The other members of the commission will be appointed during the autumn, the ministry said.

In brief, the commission’s mandate is to:

  • Look at the pros and cons of models for differentiated retirement ages;
  • Investigate the link between life expectancy development and the number of healthy years of life that people in different groups in the population have;
  • Find out the effects that would arise from the national pension age rising at a slower pace for cohorts retiring from 2040, as well as consequences of proposals to freeze the retirement age increase at 70 in 2040;
  • Examine options for new forms of insurance schemes for the frail, for example under the auspices of ATP;
  • Follow up on the Senior Think Tank’s (Seniortænketanken) recommendation for citizen-orientated simplification of the rules in the pension system;
  • Examine the extent of negative incentives for pension savings due to high compound marginal tax and phasing-out rates at the time of payment for benefit recipients.

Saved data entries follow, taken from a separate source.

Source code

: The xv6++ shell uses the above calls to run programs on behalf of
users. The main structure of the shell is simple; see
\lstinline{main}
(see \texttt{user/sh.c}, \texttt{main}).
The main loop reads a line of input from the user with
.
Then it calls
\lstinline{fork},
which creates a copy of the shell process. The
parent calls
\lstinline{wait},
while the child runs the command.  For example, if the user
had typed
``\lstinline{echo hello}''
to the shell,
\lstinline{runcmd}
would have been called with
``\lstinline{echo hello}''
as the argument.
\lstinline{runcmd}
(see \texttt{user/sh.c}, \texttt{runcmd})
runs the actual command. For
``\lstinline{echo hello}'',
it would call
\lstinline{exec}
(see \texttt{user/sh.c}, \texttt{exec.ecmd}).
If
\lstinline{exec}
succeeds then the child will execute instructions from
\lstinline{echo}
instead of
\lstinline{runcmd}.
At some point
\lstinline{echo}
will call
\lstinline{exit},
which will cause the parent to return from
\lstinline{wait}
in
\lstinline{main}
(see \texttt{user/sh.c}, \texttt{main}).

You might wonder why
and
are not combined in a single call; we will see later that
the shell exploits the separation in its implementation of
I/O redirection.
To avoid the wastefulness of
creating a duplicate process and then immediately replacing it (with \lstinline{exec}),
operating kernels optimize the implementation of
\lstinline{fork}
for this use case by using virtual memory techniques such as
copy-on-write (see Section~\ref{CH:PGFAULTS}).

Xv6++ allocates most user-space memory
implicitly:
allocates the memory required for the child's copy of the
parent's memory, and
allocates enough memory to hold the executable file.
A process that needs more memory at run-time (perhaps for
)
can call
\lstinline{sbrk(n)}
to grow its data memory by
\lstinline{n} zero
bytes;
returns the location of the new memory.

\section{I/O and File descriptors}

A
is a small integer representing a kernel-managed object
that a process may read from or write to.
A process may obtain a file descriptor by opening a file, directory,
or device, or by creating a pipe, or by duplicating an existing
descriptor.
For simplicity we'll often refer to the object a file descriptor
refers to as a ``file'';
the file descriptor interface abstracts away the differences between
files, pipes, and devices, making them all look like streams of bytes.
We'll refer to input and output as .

Pensions and insurance industry association IPD welcomed the establishment of the commission, saying it was “spot on” in terms of the challenges the pension system was facing.

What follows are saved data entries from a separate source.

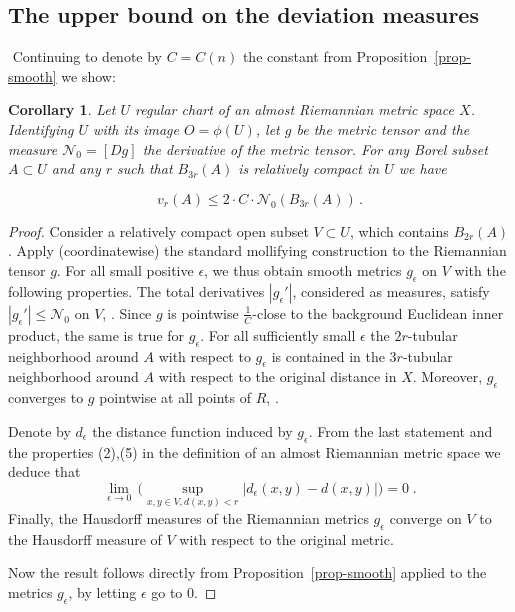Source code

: \documentclass[12pt,leqno,intlimits]{amsart}
\numberwithin{equation}{section}
\newtheorem{cor}[thm]{Corollary}
\theoremstyle{definition}
\theoremstyle{remark}
\newcommand{\pref}[1]{Proposition~\ref{#1}}
\begin{document}










\subsection{The upper bound on the deviation  measures}
$  $
%
 Continuing to denote by $C=C(n)$ the constant from  Proposition~\ref{prop-smooth} we show:

\begin{cor} \label{cor-dc-vr}
Let $U$ regular chart of an almost Riemannian metric space $X$. Identifying $U$ with its image $O=\phi (U)$, let
$g$ be the metric tensor and the measure $\mathcal N_0 =[Dg]$ the  derivative of the metric tensor.  For any Borel subset $A\subset U$ and any $r$
such that $B_{3r} (A)$ is relatively compact in $U$ we have

\[
v_r (A) \leq 2 \cdot C \cdot  \mathcal N_0 (B_{3r} (A))\, .
\]
\end{cor}

\begin{proof}
Consider a relatively compact open subset $ V \subset U$, which contains $B_{2r} (A)$.  Apply (coordinatewise) the standard mollifying construction
to the Riemannian tensor $g$.  For all small positive $\epsilon$, we thus obtain  smooth metrics $g_{\epsilon}$ on $V$ with the following properties.
The total derivatives $|g_{\epsilon} '|$, considered as measures, satisfy  $|g_{\epsilon} '|\leq \mathcal N_0$ on $V$, \cite[Theorem 5.3.1]{Ziemer}.   Since $g$ is pointwise   $\frac 1 C$-close to the background Euclidean inner product, the same is true for  $g_{\epsilon}$.  For all sufficiently small $\epsilon$ the $2r$-tubular neighborhood around $A$ with respect to $g_{\epsilon}$ is contained in the $3r$-tubular neighborhood around $A$ with respect to the original distance in $X$. Moreover, $g_{\epsilon}$ converges to $g$ pointwise at all points of $R$, \cite[Theorem 1.6.1]{Ziemer}.

 Denote by $d_{\epsilon}$ the distance function induced by $g_{\epsilon}$.  From the last statement and the  properties (2),(5) in the definition of an almost Riemannian metric space we deduce that
\[
\lim _{\epsilon \to 0}\, \Big (\sup _{x,y \in V, d(x,y) <r} |d_{\epsilon} (x,y) -d(x,y)|\Big )=0 \; .
\]
 Finally, the Hausdorff measures of the Riemannian metrics $g_{\epsilon}$ converge on $V$ to the Hausdorff measure of $V$ with respect to the original metric.

 Now the result follows directly  from \pref{prop-smooth} applied to the metrics $g_{\epsilon}$, by letting $\epsilon$ go to $0$.
\end{proof}
\end{document}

Karina Ransby, deputy director at the association said: “It is good to have a chair who has a long and in-depth knowledge of the Danish labour market and pension system.”

She said it was positive that the commission was being mandated to look at the issue of retirement age flexibility.

“Retiring does not necessarily have to be an either-or decision. There has to be the opportunity to make a more gradual transition to retirement life too,” she said.

Hummelgaard said that after the commission had submitted its report – due by the first quarter of 2022 – its recommendations would then be discussed politically.

However, he said, this did not change the fact there was an urgent need to find a solution for those workers who, after many years in the labour market, were not able to keep up as the retirement age increased.

On this topic, Danish Prime Minister Mette Frederiksen and other government ministers announced in the newspaper Danmark yesterday that they would present their plan on early retirement tomorrow.

The proposal is to give certain workers the right to take their pension earlier – targeting construction and care workers, for example, who begin their working lives younger than others and typically have less formal education, according to the article penned by Frederiksen, Hummelgaard, Tax Minister Morten Bødskov and Finance Minister Nikolai Wammen.

“We completely agree that Danes should, as a general rule, work longer if we are living longer – that is the principle in the Welfare Agreement from 2006,” they said.

But they added that not everyone could work hard until retirement age.

“Those who have had a long and hard working life deserve to be able to retire before they are worn out completely,” the ministers wrote.

“Those who have had a long and hard working life deserve to be able to retire before they are worn out completely”

The government’s support for the Welfare Agreement had been partly based on the possibility of taking early retirement using the early retirement pay (efterløn) system of pension benefits payable before the normal retirement pension kicked in, they said.

“But since we entered into the agreement, early retirement pay has fallen sharply. It has created injustices that we have a responsibility to do something about,” the Social Democrats wrote.

“Therefore, on Tuesday we will present a right to early retirement, which we promised to Danes prior to the parliamentary elections last year,” they said.

At the beginning of this year, as part of the May 2019 agreement, Denmark’s new senior pension came into effect – an early-retirement pension for those with 20-25 years of full-time employment under their belts but who are not well enough to work more than 15 hours a week.

In their article, the ministers said there was nothing wrong with this scheme in itself, but that it could not stand alone.

“There is also a need for an actual right for those who started working early and have had a long and often hard working life,” they said, adding that their proposal would involve an early retirement model which built on objective criteria, and did not depend on the judgements of doctors or case handlers.